The Middle East has for a long time been crucial to global energy suppliers and central to proxy power struggles between rich and well-armed countries. These have a history of cultivating the most fundamentalist religious forces there so as to suppress progressive movements and reverse Arab efforts to control their own resources and destinies. Encouraging sectarian divisions in the Middle East has a long pedigree, as Christopher Davidson points out. A British official in India once observed, “the division of religious feeling is greatly to our advantage … The bitter clashes of Mohammedans are already a source to us of strength and not weakness.” A century later, it was the goal of the Reagan administration not only to push Sunni extremists into a holy war against the Soviet Union, but to turn a religious schism within Islam, between minority Shia and majority Sunni, into a political schism, so that the US could contain the influence of the Iranian revolution as a minority affair.
For the confused American citizen and taxpayer, asked to pay for endless wars far from home, it is impossible to understand why 9/11 took place or what the latest blood-curdling Islamic State atrocity means. Just after 9/11, George Bush gave a speech to the US Congress in which he posed the rhetorical question: “Why do they hate us?” He provided the quick answer: “They hate what they see here in this chamber – a democratically elected government. They hate our freedom: our freedom of religion, our freedom of speech, our freedom to vote and assemble and disagree with each other.” That many people around the world, especially in the Middle East, would disagree with this is obvious. But it is not obvious inside the US, where it matters most.

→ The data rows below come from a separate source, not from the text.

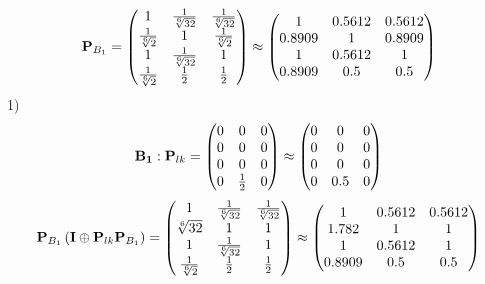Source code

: \documentclass[10pt,a4paper]{article}
\begin{document}
	\[
		\bold{P}_{B_1} = 
		\begin{pmatrix}
			{1} {} & \frac{1} {\sqrt[6]{32}} & \frac{1} {\sqrt[6]{32}} \\
			\frac{1} {\sqrt[6]{2}} & {1} {} & \frac{1} {\sqrt[6]{2}} \\
			{1} {} & \frac{1} {\sqrt[6]{32}} & {1} {} \\
			\frac{1} {\sqrt[6]{2}} & \frac{1} {{2}} & \frac{1} {{2}} \\
		\end{pmatrix}
		\approx
		\begin{pmatrix}
			1        & 0.5612   & 0.5612   \\
			0.8909   & 1        & 0.8909   \\
			1        & 0.5612   & 1        \\
			0.8909   & 0.5      & 0.5      \\
		\end{pmatrix}
	\]
	1)
	\[
		\bold{B_1}: \bold{P}_{lk} = 
		\begin{pmatrix}
			{{0}} {} & {{0}} {} & {{0}} {} \\
			{{0}} {} & {{0}} {} & {{0}} {} \\
			{{0}} {} & {{0}} {} & {{0}} {} \\
			{{0}} {} & \frac{1} {{2}} & {{0}} {} \\
		\end{pmatrix}
		\approx
		\begin{pmatrix}
			0        & 0        & 0        \\
			0        & 0        & 0        \\
			0        & 0        & 0        \\
			0        & 0.5      & 0        \\
		\end{pmatrix}
	\]
	\[
		\bold{P}_{B_1}\left(\bold{I} \oplus \bold{P}_{lk}\bold{P}_{B_1}\right) = 
		\begin{pmatrix}
			{1} {} & \frac{1} {\sqrt[6]{32}} & \frac{1} {\sqrt[6]{32}} \\
			{\sqrt[6]{32}} {} & {1} {} & {1} {} \\
			{1} {} & \frac{1} {\sqrt[6]{32}} & {1} {} \\
			\frac{1} {\sqrt[6]{2}} & \frac{1} {{2}} & \frac{1} {{2}} \\
		\end{pmatrix}
		\approx
		\begin{pmatrix}
			1        & 0.5612   & 0.5612   \\
			1.782    & 1        & 1        \\
			1        & 0.5612   & 1        \\
			0.8909   & 0.5      & 0.5      \\
		\end{pmatrix}
	\]
\end{document}
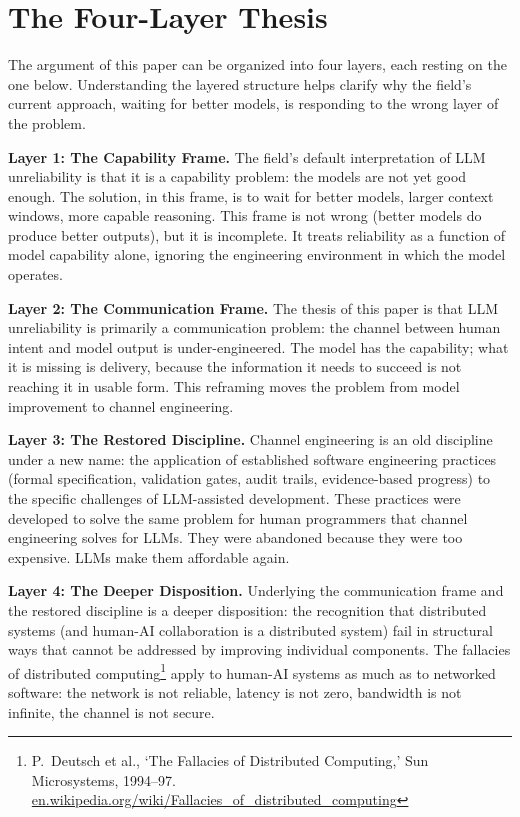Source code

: \documentclass[11pt, a4paper]{article}
\begin{document}
\section{The Four-Layer Thesis}

The argument of this paper can be organized into four layers, each resting on the one
below. Understanding the layered structure helps clarify why the field's current
approach, waiting for better models, is responding to the wrong layer of the problem.

\textbf{Layer 1: The Capability Frame.} The field's default interpretation of LLM
unreliability is that it is a capability problem: the models are not yet good enough. The
solution, in this frame, is to wait for better models, larger context windows, more
capable reasoning. This frame is not wrong (better models do produce better
outputs), but it is incomplete. It treats reliability as a function of model capability
alone, ignoring the engineering environment in which the model operates.

\textbf{Layer 2: The Communication Frame.} The thesis of this paper is that LLM
unreliability is primarily a communication problem: the channel between human intent and
model output is under-engineered. The model has the capability; what it is missing is
delivery, because the information it needs to succeed is not reaching it in usable form.
This reframing moves the problem from model improvement to channel
engineering.

\textbf{Layer 3: The Restored Discipline.} Channel engineering is an old discipline
under a new name: the application of established software engineering practices (formal
specification, validation gates, audit trails, evidence-based progress) to the specific
challenges of LLM-assisted development. These practices were developed to solve the same
problem for human programmers that channel engineering solves for LLMs. They were
abandoned because they were too expensive. LLMs make them affordable again.

\textbf{Layer 4: The Deeper Disposition.} Underlying the communication frame and the
restored discipline is a deeper disposition: the recognition that distributed
systems (and human-AI collaboration is a distributed system) fail in structural ways
that cannot be addressed by improving individual components. The fallacies of distributed
computing\footnote{P.~Deutsch et al., `The Fallacies of Distributed Computing,' Sun Microsystems,
1994--97.
\href{https://en.wikipedia.org/wiki/Fallacies_of_distributed_computing}{en.wikipedia.org/wiki/Fallacies\_of\_distributed\_computing}}
apply to human-AI systems as much as to networked software: the network is not reliable,
latency is not zero, bandwidth is not infinite, the channel is not secure.
\end{document}
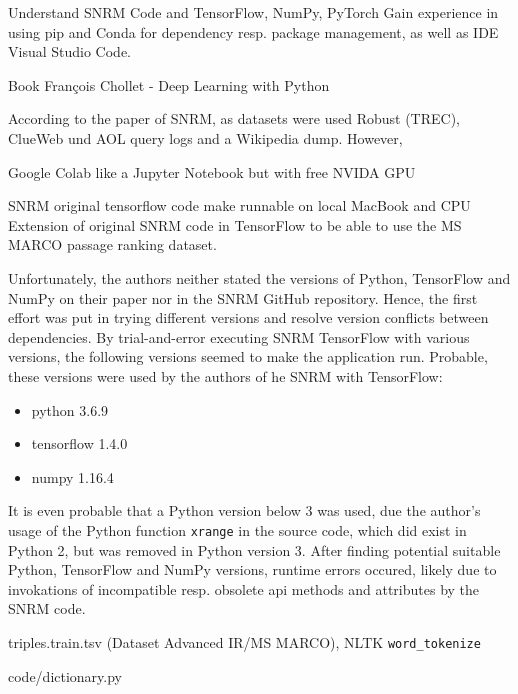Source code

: Understand SNRM Code and TensorFlow, NumPy, PyTorch
Gain experience in using pip and Conda for dependency resp. package management, as well as IDE Visual Studio Code.


Book François Chollet - Deep Learning with Python

According to the paper of SNRM, as datasets were used Robust (TREC), ClueWeb und AOL query logs and a Wikipedia dump.
However, 



Google Colab like a Jupyter Notebook but with free NVIDA GPU

SNRM original tensorflow code make runnable on local MacBook and CPU
Extension of original SNRM code in TensorFlow to be able to use the MS MARCO passage ranking dataset.

Unfortunately, the authors neither stated the versions of Python, TensorFlow and NumPy on their paper nor in the SNRM GitHub repository.
Hence, the first effort was put in trying different versions and resolve version conflicts between dependencies.
By trial-and-error executing SNRM TensorFlow with various versions, the following versions seemed to make the application run.
Probable, these versions were used by the authors of he SNRM with TensorFlow:

\begin{itemize}
    \item python 3.6.9
    \item tensorflow 1.4.0
    \item numpy 1.16.4
\end{itemize}

It is even probable that a Python version below 3 was used, due the author's usage of the Python 
    function \texttt{xrange} in the source code, which did exist in Python 2, but was removed in Python version 3.
After finding potential suitable Python, TensorFlow and NumPy versions, runtime errors occured, likely due to invokations of incompatible 
    resp. obsolete api methods and attributes by the SNRM code.



triples.train.tsv (Dataset Advanced IR/MS MARCO), NLTK \verb|word_tokenize|




code/dictionary.py




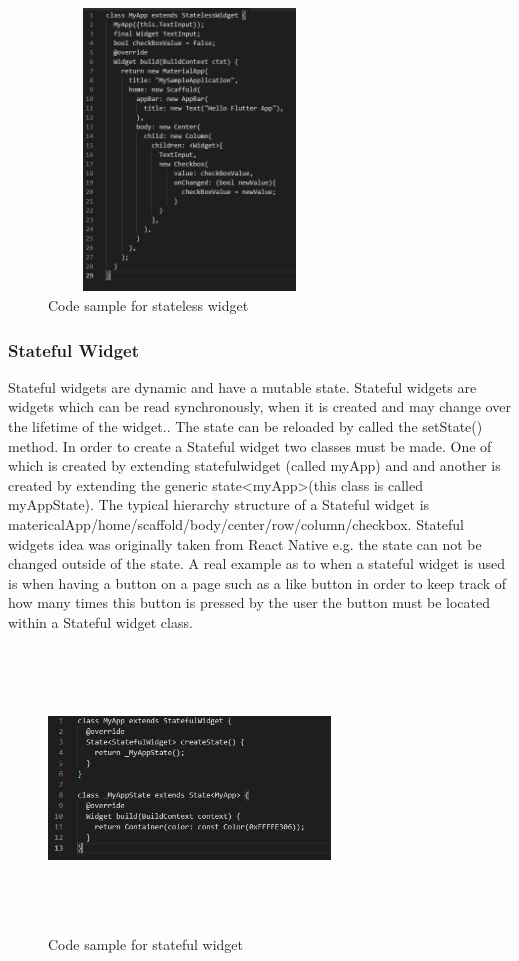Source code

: \begin{figure}[ht!]
    \centering
 \includegraphics[width=75mm, height=75mm,scale=0.5]{img/stateless.PNG}
\caption{Code sample for stateless widget}
\label{fig:stateless}
\end{figure}

\subsubsection{Stateful Widget}
Stateful widgets are dynamic and have a mutable state. Stateful widgets are widgets which can be read synchronously, when it is created and may change over the lifetime of the widget.\cite{stateful_widgets_2018}. The state can be reloaded by called the setState() method. In order to create a Stateful widget two classes must be made. One of which is created by extending statefulwidget (called myApp) and and another is created by extending the generic state<myApp>(this class is called myAppState). The typical hierarchy structure of a Stateful widget is matericalApp/home/scaffold/body/center/row/column/checkbox.\cite{widgets} \cite{stateful} Stateful widgets idea was originally taken from React Native e.g. the state can not  be changed outside of the state. A real example as to when a stateful widget is used is when having a button on a page such as a like button in order to keep track of how many times this button is pressed by the user the button must be located within a Stateful widget class. \cite{choudhary_2019}


\begin{figure}[ht!]
    \centering
 \includegraphics[width=75mm, height=75mm,scale=0.5]{img/stateful.PNG}
\caption{Code sample for stateful widget}
\label{fig:stateful}
\end{figure}

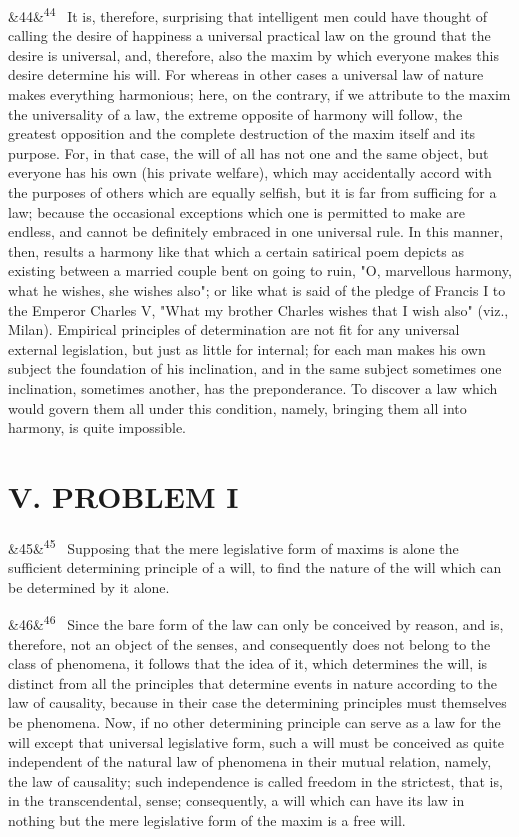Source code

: \documentclass[12pt]{article}
\newcommand{\para}[1][]{\par\noindent\ifx&#1&\else\textsuperscript{\footnotesize #1}~\fi}
\begin{document}
\para[44] It is, therefore, surprising that intelligent men could have thought of calling the desire of happiness a universal practical law on the ground that the desire is universal, and, therefore, also the maxim by which everyone makes this desire determine his will. For whereas in other cases a universal law of nature makes everything harmonious; here, on the contrary, if we attribute to the maxim the universality of a law, the extreme opposite of harmony will follow, the greatest opposition and the complete destruction of the maxim itself and its purpose. For, in that case, the will of all has not one and the same object, but everyone has his own (his private welfare), which may accidentally accord with the purposes of others which are equally selfish, but it is far from sufficing for a law; because the occasional exceptions which one is permitted to make are endless, and cannot be definitely embraced in one universal rule. In this manner, then, results a harmony like that which a certain satirical poem depicts as existing between a married couple bent on going to ruin, "O, marvellous harmony, what he wishes, she wishes also"; or like what is said of the pledge of Francis I to the Emperor Charles V, "What my brother Charles wishes that I wish also" (viz., Milan). Empirical principles of determination are not fit for any universal external legislation, but just as little for internal; for each man makes his own subject the foundation of his inclination, and in the same subject sometimes one inclination, sometimes another, has the preponderance. To discover a law which would govern them all under this condition, namely, bringing them all into harmony, is quite impossible.

\section*{V. PROBLEM I}

\para[45] Supposing that the mere legislative form of maxims is alone the sufficient determining principle of a will, to find the nature of the will which can be determined by it alone.

\para[46] Since the bare form of the law can only be conceived by reason, and is, therefore, not an object of the senses, and consequently does not belong to the class of phenomena, it follows that the idea of it, which determines the will, is distinct from all the principles that determine events in nature according to the law of causality, because in their case the determining principles must themselves be phenomena. Now, if no other determining principle can serve as a law for the will except that universal legislative form, such a will must be conceived as quite independent of the natural law of phenomena in their mutual relation, namely, the law of causality; such independence is called freedom in the strictest, that is, in the transcendental, sense; consequently, a will which can have its law in nothing but the mere legislative form of the maxim is a free will.
\end{document}
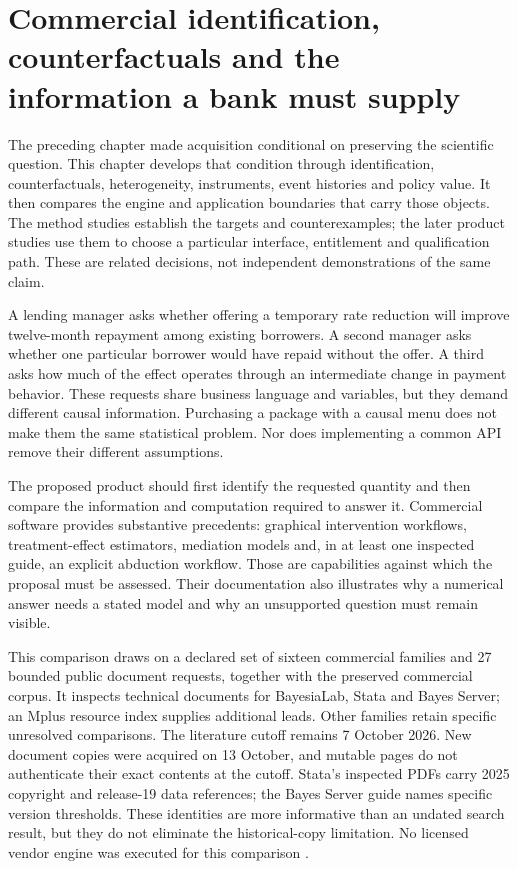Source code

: \chapter{Commercial identification, counterfactuals and the information a bank must supply}
\label{exec13:commercial-identification}

The preceding chapter made acquisition conditional on preserving the scientific
question. This chapter develops that condition through identification,
counterfactuals, heterogeneity, instruments, event histories and policy value.
It then compares the engine and application boundaries that carry those objects.
The method studies establish the targets and counterexamples; the later
product studies use them to choose a particular interface, entitlement and
qualification path. These are related decisions, not independent demonstrations
of the same claim.

A lending manager asks whether offering a temporary rate reduction will improve
twelve-month repayment among existing borrowers. A second manager asks whether
one particular borrower would have repaid without the offer. A third asks how
much of the effect operates through an intermediate change in payment behavior.
These requests share business language and variables, but they demand different
causal information. Purchasing a package with a causal menu does not make them
the same statistical problem. Nor does implementing a common API remove their
different assumptions.

The proposed product should first identify the requested quantity and then
compare the information and computation required to answer it. Commercial
software provides substantive precedents: graphical intervention workflows,
treatment-effect estimators, mediation models and, in at least one inspected
guide, an explicit abduction workflow. Those are capabilities against which the
proposal must be assessed. Their documentation also illustrates why a numerical
answer needs a stated model and why an unsupported question must remain visible.

This comparison draws on a declared set of sixteen commercial families and
27 bounded public document requests, together with the preserved commercial
corpus. It inspects technical documents for BayesiaLab, Stata and Bayes Server;
an Mplus resource index supplies additional leads. Other families retain
specific unresolved comparisons. The literature cutoff remains 7 October 2026.
New document copies were acquired on 13 October, and mutable pages do not
authenticate their exact contents at the cutoff. Stata's inspected PDFs carry
2025 copyright and release-19 data references; the Bayes Server guide names
specific version thresholds. These identities are more informative than an
undated search result, but they do not eliminate the historical-copy limitation.
No licensed vendor engine was executed for this comparison
\citep{exec13_ci_scope}.

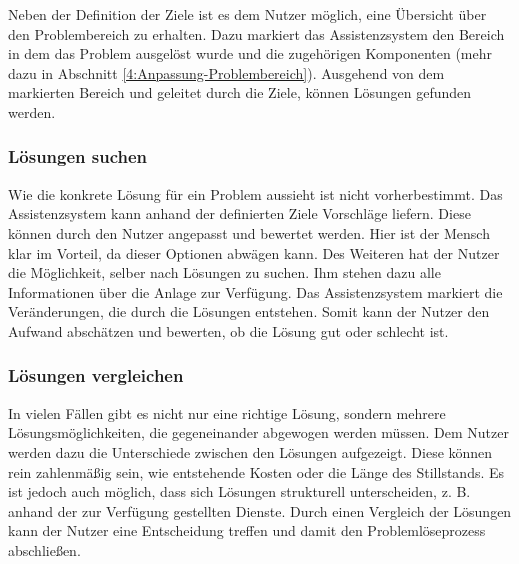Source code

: Neben der Definition der Ziele ist es dem Nutzer möglich, eine Übersicht über den Problembereich zu erhalten. Dazu markiert das Assistenzsystem den Bereich in dem das Problem ausgelöst wurde und die zugehörigen Komponenten (mehr dazu in Abschnitt \ref{4:Anpassung-Problembereich}).
Ausgehend von dem markierten Bereich und geleitet durch die Ziele, können Lösungen gefunden werden.

\subsubsection*{Lösungen suchen}
Wie die konkrete Lösung für ein Problem aussieht ist nicht vorherbestimmt. Das Assistenzsystem kann anhand der definierten Ziele Vorschläge liefern. Diese können durch den Nutzer angepasst und bewertet werden. Hier ist der Mensch klar im Vorteil, da dieser Optionen abwägen kann. Des Weiteren hat der Nutzer die Möglichkeit, selber nach Lösungen zu suchen. Ihm stehen dazu alle Informationen über die Anlage zur Verfügung. Das Assistenzsystem markiert die Veränderungen, die durch die Lösungen entstehen. Somit kann der Nutzer den Aufwand abschätzen und bewerten, ob die Lösung gut oder schlecht ist.

\subsubsection*{Lösungen vergleichen}
In vielen Fällen gibt es nicht nur eine richtige Lösung, sondern mehrere Lösungsmöglichkeiten, die gegeneinander abgewogen werden müssen. Dem Nutzer werden dazu die Unterschiede zwischen den Lösungen aufgezeigt. Diese können rein zahlenmäßig sein, wie entstehende Kosten oder die Länge des Stillstands. Es ist jedoch auch möglich, dass sich Lösungen strukturell unterscheiden, z. B. anhand der zur Verfügung gestellten Dienste. Durch einen Vergleich der Lösungen kann der Nutzer eine Entscheidung treffen und damit den Problemlöseprozess abschließen.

Bush’s statement was not picked up on, mostly because of the failure of the media to explain to the American public and opinion-makers how the rest of the world sees America. Anyone wishing to start understanding how imperial projections of power across a world region like the Middle East generate reactions of hate, revenge and resistance, would do well to get immersed in the details of war victims so well explored in Lara Marlowe’s book.
Farrel Corcoran is professor emeritus, School of Communications, Dublin City University. He is a former chairman of RTÉ.